[Opening Supplied material section]

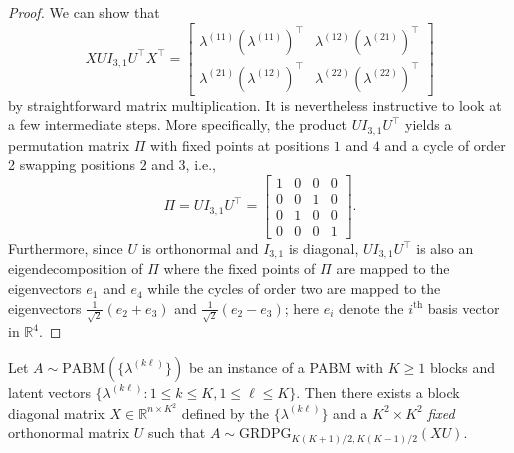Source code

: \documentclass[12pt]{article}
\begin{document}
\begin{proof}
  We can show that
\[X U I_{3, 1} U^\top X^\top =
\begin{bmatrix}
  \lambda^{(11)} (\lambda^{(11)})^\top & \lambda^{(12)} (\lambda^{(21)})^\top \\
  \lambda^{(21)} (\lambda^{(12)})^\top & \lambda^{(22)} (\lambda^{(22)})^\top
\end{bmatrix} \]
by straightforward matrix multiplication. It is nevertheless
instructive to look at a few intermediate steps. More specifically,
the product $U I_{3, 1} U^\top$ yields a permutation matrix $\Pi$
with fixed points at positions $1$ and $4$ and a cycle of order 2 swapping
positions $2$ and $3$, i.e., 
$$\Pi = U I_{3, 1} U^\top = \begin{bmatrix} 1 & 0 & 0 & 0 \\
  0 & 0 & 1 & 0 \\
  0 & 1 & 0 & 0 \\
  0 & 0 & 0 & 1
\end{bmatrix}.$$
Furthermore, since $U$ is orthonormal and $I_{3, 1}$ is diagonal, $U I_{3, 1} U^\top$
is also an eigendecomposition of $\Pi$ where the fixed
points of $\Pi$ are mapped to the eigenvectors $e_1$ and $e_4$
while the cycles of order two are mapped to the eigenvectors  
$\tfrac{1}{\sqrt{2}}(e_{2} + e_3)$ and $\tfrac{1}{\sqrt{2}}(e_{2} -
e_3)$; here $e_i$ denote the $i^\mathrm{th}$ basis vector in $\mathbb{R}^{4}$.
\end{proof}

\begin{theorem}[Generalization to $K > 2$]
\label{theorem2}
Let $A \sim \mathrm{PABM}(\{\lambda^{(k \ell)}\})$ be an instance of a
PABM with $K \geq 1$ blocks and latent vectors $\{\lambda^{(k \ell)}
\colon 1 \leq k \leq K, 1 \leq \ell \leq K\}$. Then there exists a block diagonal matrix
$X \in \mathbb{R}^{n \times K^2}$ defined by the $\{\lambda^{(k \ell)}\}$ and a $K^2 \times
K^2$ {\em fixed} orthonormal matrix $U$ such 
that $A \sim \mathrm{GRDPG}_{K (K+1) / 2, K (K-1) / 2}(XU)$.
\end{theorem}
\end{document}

[Closing Supplied material section]
[Opening Supplied material section]

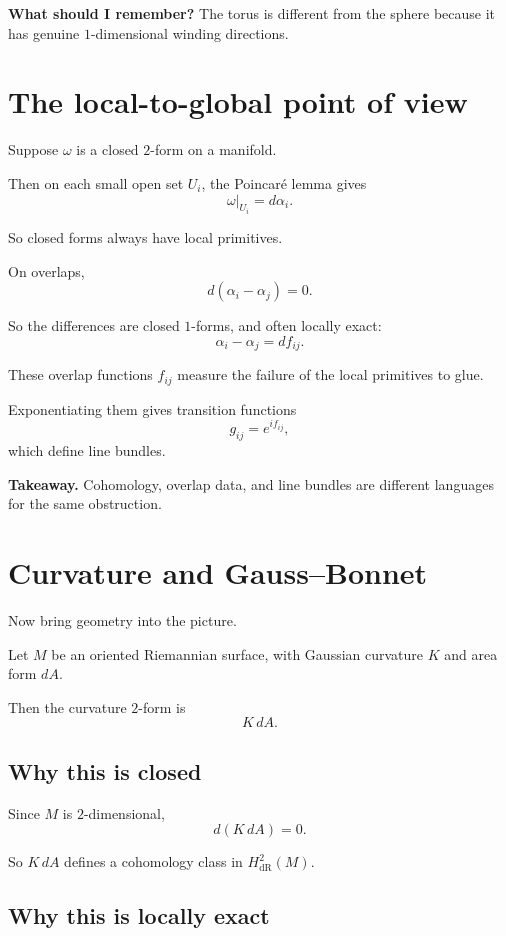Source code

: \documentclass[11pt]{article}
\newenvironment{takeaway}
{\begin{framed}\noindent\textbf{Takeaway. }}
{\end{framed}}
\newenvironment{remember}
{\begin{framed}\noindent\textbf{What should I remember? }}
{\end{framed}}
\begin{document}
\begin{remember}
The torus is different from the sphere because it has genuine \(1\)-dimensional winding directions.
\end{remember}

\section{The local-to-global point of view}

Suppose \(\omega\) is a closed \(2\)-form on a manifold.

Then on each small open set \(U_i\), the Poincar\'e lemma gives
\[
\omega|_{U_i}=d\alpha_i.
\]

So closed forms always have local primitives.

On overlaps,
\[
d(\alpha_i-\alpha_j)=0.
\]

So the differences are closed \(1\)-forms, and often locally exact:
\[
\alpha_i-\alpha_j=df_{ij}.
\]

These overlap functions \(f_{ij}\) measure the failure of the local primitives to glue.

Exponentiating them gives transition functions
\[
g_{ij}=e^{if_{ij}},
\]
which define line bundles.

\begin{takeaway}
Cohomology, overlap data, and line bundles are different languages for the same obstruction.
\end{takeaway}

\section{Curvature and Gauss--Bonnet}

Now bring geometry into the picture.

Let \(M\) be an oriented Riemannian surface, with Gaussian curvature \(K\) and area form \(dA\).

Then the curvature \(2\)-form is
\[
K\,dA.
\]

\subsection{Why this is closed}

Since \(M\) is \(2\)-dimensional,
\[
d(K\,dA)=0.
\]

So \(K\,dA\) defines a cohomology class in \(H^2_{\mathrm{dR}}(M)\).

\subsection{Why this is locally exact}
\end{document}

[Closing Supplied material section]

**Aim of the exercise**
Only lines with the word "order" are needed. Copy them from the preceding records.

**Solution for this task**
with fixed points at positions $1$ and $4$ and a cycle of order 2 swapping
while the cycles of order two are mapped to the eigenvectors  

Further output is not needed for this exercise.